Let us examine the moment of impact, with a simplified model of a 2D elliptical ball bouncing elastically off a horizontal plane, with the coefficient of restitution $\epsilon=1$, and coefficient of friction $\mu \gg 1$. The ball has mass $m$ and mass moment of inertia about the center of mass of $I_C$ in the plane of rotation (about a minor axis).

fig

In the diagram above all quantities are shown in their positive direction.
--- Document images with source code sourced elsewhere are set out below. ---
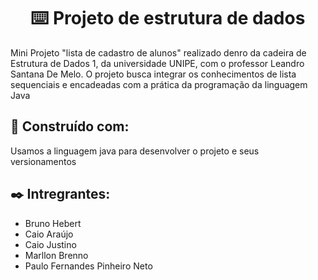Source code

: <h1 align="center"> ⌨️ Projeto de estrutura de dados </h1>

<p> Mini Projeto "lista de cadastro de alunos" realizado denro da cadeira de Estrutura de Dados 1, da universidade UNIPE, com o professor Leandro Santana De Melo.
O projeto busca integrar os conhecimentos de lista sequenciais e encadeadas com a prática da programação da linguagem Java </p>

## 📌  Construído com:

 <p> Usamos a linguagem java para desenvolver o projeto e seus versionamentos</p>

## ✒️ Intregrantes:

- Bruno Hebert
- Caio Araújo
- Caio Justino
- Marllon Brenno
- Paulo Fernandes Pinheiro Neto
The particular situation described in the question has zero horizontal velocity at the CM $\dot{x}_C=0$, negative vertical velocity $\dot{y}_C =-v_{\rm drop}$, as well as zero rotation $\omega=0$.

The result of the contact is two impulses $J_x$ and $J_y$ that result in the center of mass of the ball bouncing off at an angle. If there was no friction at the contact then $J_x=0$. With limited friction, you have $J_x \leq \mu J_y$.

$$ \begin{aligned}J_{x} & =-\left(1+\epsilon\right)\frac{c_{y}c_{x}}{\frac{I_{C}}{m}+c_{x}^{2}+c_{y}^{2}}\;mv_{{\rm drop}}\\ J_{y} & =\left(1+\epsilon\right)\left(1-\frac{c_{x}^{2}}{\frac{I_{C}}{m}+c_{x}^{2}+c_{y}^{2}}\right)\;mv_{{\rm drop}} \end{aligned}$$

The angle of the impulse $\psi$ (from vertical) can be found with

$$ \tan{\psi} = \frac{J_x}{J_y} = -\frac{c_x c_y}{\frac{I_c}{m} + c_y^2} $$

The side bounce effect exists because of the offset $c_x$ above and the presence of friction. Again, with not friction $J_x=0$ and the bounce angle would be zero (from vertical).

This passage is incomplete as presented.